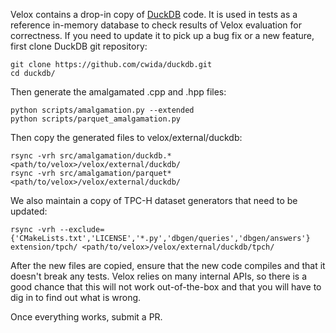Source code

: Velox contains a drop-in copy of [DuckDB](https://duckdb.org/) code. It is 
used in tests as a reference in-memory database to check results of Velox 
evaluation for correctness. If you need to update it to pick up a bug fix or 
a new feature, first clone DuckDB git repository:

    git clone https://github.com/cwida/duckdb.git
    cd duckdb/

Then generate the amalgamated .cpp and .hpp files:

    python scripts/amalgamation.py --extended
    python scripts/parquet_amalgamation.py

Then copy the generated files to velox/external/duckdb:

    rsync -vrh src/amalgamation/duckdb.* <path/to/velox>/velox/external/duckdb/
    rsync -vrh src/amalgamation/parquet* <path/to/velox>/velox/external/duckdb/

We also maintain a copy of TPC-H dataset generators that need to be updated:

    rsync -vrh --exclude={'CMakeLists.txt','LICENSE','*.py','dbgen/queries','dbgen/answers'} extension/tpch/ <path/to/velox>/velox/external/duckdb/tpch/

After the new files are copied, ensure that the new code compiles and that it 
doesn't break any tests. Velox relies on many internal APIs, so there is a good 
chance that this will not work out-of-the-box and that you will have to dig in 
to find out what is wrong.

Once everything works, submit a PR.
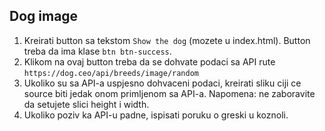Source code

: ## Dog image
1. Kreirati button sa tekstom `Show the dog` (mozete u index.html). Button treba da ima klase `btn btn-success`.
2. Klikom na ovaj button treba da se dohvate podaci sa API rute `https://dog.ceo/api/breeds/image/random`
3. Ukoliko su sa API-a uspjesno dohvaceni podaci, kreirati sliku ciji ce source biti jedak onom primljenom sa API-a. Napomena: ne zaboravite da setujete slici height i width.
4. Ukoliko poziv ka API-u padne, ispisati poruku o greski u koznoli.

# YOUR INSTRUCTIONS
When the line with "Then copy the" is reached in the data above, begin copying, and stop after the line with "rsync -vrh src/amalgamation/parquet*"; copy each line exactly, both ends included.

# ANSWER TO THE PROBLEM
Then copy the generated files to velox/external/duckdb:

    rsync -vrh src/amalgamation/duckdb.* <path/to/velox>/velox/external/duckdb/
    rsync -vrh src/amalgamation/parquet* <path/to/velox>/velox/external/duckdb/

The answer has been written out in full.